In an age when the world exchanges more and more information, there is a paradoxical reduction in the diversity of social frames, and certain forms of this shared ‘common sense’ become oppressive. Our contemporary economic model, for instance, which brooks no opposition; or the cold logic of efficiency that often ignores history and culture, are belief systems that are much more widely dominant than in the past, and accepting them is almost essential for our survival. The ‘things that don’t exist’ are those aspects of human experience and emotion that usually fall outside language. They touch on the limits of understanding and involve questions of visibility or invisibility, collectivity and conflict as a fact and a tool, the transformative potential of art and culture, and the possibility to imagine the world differently.

The conviction of the curatorial team of the 31st Bienal is that art can offer encounters with experiences and emotions that are not present in most analyses of human life. If individuals or groups within a society can recognise, through art, the things that they cannot acknowledge through other means, then they might be empowered to transform themselves in unpredictable ways. The hope of the 31st Bienal is that it can conjure these things into existence through artistic acts of will. Perhaps this is, in the end, the core function of art both historically and today.

Visual Identity

The 31st Bienal de São Paulo’s visual identity takes its lead from the title of the Bienal. It was developed together by the curatorial and in-house design teams and is based on a commissioned drawing and a typographic frame. The central image of moving tower under human propulsion is by the artist Prabhakar Pachpute. The calligraphic composition in black and red frames and contextualises the image.
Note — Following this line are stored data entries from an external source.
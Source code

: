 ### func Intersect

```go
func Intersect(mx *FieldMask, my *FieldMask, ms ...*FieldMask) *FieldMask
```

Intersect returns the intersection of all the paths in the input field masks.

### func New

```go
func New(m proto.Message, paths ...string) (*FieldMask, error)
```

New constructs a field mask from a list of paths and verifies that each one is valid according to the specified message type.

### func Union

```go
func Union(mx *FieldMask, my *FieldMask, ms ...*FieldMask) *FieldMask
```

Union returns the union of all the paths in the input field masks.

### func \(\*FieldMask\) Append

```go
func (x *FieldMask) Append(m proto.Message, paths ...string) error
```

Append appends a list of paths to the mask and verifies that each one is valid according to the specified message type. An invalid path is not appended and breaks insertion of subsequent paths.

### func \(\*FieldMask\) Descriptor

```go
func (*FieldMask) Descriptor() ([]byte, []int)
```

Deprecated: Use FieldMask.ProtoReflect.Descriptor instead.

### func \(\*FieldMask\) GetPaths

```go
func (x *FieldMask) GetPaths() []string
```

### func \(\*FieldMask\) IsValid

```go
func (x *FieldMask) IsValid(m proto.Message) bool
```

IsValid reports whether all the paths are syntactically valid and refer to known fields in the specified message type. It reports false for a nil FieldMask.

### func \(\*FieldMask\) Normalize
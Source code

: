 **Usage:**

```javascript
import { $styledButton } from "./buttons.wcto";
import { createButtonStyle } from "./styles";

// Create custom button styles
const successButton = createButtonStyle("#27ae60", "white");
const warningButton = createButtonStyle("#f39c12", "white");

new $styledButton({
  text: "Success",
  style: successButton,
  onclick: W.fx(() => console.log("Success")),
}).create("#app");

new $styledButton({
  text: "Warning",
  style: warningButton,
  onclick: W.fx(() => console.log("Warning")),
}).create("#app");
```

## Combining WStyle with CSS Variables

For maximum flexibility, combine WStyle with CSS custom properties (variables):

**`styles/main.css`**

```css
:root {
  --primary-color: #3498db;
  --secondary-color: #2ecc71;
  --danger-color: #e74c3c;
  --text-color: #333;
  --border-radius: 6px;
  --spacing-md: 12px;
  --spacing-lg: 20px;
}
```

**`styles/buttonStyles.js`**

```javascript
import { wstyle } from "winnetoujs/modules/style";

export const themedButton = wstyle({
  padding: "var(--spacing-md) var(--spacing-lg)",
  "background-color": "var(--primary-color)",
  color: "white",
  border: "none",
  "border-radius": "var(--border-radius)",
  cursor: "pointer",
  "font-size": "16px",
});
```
The process for developing this identity started in September 2013 with a series of discussions that outlined the basic curatorial questions for this Bienal. The conversation was intensified through a work of exchange and analysis of images. Gradually a set of images stood out: spirals and knots reappeared over and over as well as other intricate forms including organic figures emerging from pre-modern societies. Needing a further step and something tailor-made for our developing ideas, the team invited Prabhakar Pachpute to compose a unique image. Pachpute is an artist who comes from a mining area in Central India and whose imaginative drawings of people seemed to resonate with the identity of the 31st Bienal. The resulting drawing responded to the early ideas of the curators looks like an impossible conglomeration of bodies inside a fragile Tower of Babel structure. Being mobile, it stresses the urge to come together and walk in common towards an uncertain destination. The fantastical aspect of this figure, which also recalls a many-legged organism, depicts an imagined collectivity and the mental and physical transformation crucial to the curatorial approach of this Bienal.

In the poster, the drawn image is framed by a calligraphic type that suggests handmade manufacture. This sets the tone for an intimacy in the relations between art, mediation and audiences that we are aiming for in the 31st Bienal. It uses a typeface based on the work of English calligrapher Julian Waters and ‘Arrus’ by Richard Lipton. The overall composition uses the canvas limits as guidelines, its awkwardness affirming the central role of typography in the visual identification. Within this composition, colour appears punctually, highlighting the beginning of words according to the needs of the communication.